Medical care in submarine accidents
摘要
Submarine emergencies represent one of the most extreme and logistically challenging scenarios in disaster and military medicine, where isolated, high-pressure environments create a perfect storm of medical, psychological, and operational challenges. This perspective examines the unique challenges of providing medical care in submarine accidents, drawing on historical cases such as the Russian Kursk (2000), the Canadian Chicoutimi (2004), the USS San Francisco (2005), and the Argentine Navy’s San Juan (2017) or the Indonesian KRI Nanggala (2021) which illustrate operational constraints and rescue feasibility issues inherent to these types of incidents. The onboard survival phase is marked by rapidly deteriorating conditions, especially on non-nuclear submarines, including hypoxia, hypercapnia, hypo- or hyperthermia, toxic fumes, possible ionizing radiation and psychological stress, as life support systems fail and emergency resources, such as oxygen candles and carbon dioxide scrubbers are finite.
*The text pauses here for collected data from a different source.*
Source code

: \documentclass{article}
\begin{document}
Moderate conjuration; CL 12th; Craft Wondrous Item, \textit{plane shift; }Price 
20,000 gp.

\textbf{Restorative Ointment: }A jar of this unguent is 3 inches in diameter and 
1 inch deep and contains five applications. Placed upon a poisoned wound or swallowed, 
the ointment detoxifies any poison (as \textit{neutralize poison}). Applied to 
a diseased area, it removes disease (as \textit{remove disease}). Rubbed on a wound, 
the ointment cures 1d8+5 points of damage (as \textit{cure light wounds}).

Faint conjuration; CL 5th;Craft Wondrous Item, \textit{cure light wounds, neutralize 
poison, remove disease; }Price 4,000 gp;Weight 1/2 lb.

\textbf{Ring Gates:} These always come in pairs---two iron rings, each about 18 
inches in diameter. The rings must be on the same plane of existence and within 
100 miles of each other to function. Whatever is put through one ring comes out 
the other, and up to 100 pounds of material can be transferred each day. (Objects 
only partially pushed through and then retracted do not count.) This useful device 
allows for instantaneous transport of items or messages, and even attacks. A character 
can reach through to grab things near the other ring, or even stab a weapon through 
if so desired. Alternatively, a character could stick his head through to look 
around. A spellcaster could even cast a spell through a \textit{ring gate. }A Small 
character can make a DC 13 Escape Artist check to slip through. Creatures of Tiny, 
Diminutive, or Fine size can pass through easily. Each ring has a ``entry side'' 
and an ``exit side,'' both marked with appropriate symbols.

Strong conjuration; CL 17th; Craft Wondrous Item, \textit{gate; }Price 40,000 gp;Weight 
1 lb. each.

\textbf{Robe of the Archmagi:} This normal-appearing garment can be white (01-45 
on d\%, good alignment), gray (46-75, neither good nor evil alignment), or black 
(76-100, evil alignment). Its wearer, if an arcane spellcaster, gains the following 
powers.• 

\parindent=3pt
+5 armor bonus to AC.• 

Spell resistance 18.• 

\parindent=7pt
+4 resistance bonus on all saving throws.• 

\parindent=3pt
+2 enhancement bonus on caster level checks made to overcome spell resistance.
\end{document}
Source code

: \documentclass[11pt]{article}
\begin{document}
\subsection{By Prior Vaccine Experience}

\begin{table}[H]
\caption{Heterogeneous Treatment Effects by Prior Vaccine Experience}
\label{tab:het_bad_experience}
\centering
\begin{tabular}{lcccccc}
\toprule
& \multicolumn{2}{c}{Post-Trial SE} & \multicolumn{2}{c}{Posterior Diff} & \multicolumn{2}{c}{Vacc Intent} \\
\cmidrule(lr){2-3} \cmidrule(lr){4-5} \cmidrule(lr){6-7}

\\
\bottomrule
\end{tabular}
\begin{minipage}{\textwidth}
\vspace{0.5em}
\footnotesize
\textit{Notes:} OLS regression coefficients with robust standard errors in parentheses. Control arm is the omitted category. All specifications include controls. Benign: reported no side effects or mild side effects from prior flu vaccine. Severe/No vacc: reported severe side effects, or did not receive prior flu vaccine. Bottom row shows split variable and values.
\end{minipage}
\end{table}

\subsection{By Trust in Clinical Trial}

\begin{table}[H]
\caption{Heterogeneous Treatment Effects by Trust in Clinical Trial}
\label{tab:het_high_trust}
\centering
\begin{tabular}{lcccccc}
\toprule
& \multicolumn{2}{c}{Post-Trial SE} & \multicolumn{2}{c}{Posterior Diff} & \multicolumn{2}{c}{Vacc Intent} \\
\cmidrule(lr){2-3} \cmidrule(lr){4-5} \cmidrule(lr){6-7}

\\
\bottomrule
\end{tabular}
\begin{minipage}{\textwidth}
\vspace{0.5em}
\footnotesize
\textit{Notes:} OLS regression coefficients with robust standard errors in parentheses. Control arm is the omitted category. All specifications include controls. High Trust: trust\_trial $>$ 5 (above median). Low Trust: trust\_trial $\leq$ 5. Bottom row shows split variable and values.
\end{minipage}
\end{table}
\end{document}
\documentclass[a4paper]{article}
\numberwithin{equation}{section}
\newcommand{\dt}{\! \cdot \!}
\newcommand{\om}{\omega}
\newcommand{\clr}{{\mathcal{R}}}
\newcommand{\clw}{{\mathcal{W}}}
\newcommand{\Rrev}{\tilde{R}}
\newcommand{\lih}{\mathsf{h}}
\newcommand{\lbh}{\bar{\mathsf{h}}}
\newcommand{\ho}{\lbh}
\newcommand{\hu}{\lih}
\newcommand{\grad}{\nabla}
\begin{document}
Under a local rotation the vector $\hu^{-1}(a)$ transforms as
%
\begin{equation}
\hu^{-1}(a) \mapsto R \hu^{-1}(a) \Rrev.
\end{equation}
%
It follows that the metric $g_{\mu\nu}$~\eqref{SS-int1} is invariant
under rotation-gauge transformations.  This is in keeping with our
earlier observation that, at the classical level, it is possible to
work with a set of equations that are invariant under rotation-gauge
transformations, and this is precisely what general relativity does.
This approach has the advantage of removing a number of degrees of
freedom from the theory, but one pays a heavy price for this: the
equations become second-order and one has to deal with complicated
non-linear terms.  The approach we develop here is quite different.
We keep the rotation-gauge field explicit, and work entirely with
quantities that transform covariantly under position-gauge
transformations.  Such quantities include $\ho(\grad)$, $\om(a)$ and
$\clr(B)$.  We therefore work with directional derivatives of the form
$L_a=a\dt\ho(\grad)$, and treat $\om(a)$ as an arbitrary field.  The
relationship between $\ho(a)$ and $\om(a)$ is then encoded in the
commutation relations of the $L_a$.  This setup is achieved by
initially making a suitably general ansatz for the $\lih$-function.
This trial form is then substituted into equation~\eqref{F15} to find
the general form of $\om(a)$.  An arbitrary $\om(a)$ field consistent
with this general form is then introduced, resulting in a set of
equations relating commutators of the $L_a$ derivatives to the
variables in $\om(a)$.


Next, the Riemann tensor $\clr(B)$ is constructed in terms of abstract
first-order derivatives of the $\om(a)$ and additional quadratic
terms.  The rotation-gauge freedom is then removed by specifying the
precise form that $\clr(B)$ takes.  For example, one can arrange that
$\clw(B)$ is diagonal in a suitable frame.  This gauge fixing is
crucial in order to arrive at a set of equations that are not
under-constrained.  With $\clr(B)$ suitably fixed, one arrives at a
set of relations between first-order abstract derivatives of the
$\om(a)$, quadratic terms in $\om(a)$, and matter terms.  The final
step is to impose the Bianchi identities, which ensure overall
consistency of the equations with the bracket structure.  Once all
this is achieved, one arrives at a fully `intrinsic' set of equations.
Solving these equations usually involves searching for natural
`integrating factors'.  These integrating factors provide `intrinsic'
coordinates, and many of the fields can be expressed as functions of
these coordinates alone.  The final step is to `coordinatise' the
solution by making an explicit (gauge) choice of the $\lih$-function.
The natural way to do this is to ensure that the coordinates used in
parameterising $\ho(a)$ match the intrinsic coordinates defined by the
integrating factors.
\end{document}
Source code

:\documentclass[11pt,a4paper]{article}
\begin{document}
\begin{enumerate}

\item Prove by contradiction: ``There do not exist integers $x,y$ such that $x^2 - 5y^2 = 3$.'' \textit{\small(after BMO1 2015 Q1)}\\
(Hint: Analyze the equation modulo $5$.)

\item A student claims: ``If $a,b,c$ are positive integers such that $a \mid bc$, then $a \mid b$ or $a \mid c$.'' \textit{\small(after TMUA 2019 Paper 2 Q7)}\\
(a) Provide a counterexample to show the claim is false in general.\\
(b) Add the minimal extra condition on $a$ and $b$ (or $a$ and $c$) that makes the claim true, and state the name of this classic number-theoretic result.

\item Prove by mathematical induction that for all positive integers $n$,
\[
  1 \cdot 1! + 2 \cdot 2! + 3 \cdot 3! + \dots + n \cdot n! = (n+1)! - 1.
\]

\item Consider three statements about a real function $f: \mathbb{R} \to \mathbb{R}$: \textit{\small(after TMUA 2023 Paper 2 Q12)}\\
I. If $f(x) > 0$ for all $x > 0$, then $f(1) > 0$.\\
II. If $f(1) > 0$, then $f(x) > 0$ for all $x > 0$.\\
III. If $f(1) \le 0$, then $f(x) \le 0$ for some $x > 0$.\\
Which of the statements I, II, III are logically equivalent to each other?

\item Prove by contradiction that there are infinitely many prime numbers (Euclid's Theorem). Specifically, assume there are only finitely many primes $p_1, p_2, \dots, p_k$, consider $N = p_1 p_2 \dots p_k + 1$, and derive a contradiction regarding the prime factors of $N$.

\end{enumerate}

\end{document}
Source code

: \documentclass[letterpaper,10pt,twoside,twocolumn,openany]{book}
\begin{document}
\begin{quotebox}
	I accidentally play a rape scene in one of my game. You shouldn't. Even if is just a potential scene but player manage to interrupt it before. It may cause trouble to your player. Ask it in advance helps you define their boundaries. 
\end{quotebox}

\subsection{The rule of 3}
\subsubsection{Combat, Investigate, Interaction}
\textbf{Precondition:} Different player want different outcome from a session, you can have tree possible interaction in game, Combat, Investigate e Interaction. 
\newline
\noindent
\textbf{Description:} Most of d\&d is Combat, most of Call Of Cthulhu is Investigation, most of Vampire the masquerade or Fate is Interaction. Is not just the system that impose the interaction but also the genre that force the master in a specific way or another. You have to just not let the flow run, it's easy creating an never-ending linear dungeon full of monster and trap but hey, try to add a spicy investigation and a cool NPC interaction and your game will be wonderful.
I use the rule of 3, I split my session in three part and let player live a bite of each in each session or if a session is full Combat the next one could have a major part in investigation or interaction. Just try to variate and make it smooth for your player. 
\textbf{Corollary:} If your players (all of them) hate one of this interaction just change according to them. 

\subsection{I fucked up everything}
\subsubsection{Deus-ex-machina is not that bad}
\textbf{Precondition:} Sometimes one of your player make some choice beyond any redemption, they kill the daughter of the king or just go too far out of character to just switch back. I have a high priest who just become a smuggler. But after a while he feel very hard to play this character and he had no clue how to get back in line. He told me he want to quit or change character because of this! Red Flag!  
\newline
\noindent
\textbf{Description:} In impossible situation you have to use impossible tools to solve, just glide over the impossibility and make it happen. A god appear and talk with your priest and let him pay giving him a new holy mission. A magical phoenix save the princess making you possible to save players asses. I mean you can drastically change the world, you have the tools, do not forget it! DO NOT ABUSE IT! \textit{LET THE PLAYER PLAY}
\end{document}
Distress signaling is severely limited by the lack of reliable underwater communication, forcing crews to rely on surface beacons without confirmation of receipt, thereby inducing additional mental stress, prolonging isolation and self-sustainment efforts. Rescue operations, for instance coordinated through networks like International Submarine Escape and Rescue Liaison Office (ISMERLO), originally founded by NATO but now a worldwide collaboration, face significant logistical hurdles, including delays in localization, limited Deep Submarine Rescue Vehicle (DSRV) availability, and the complexities of mass-casualty triage, particularly when decompression illness (DCI) complicates trauma management. The dual threat of trauma and DCI necessitates a modified triage approach, where traditional trauma classifications must be integrated with decompression risk assessments to prioritize treatment effectively. Ethical dilemmas further arise in conflict zones, where resource scarcity, security risks, and adherence to humanitarian law introduce profound moral distress for decision-makers and rescue personnel.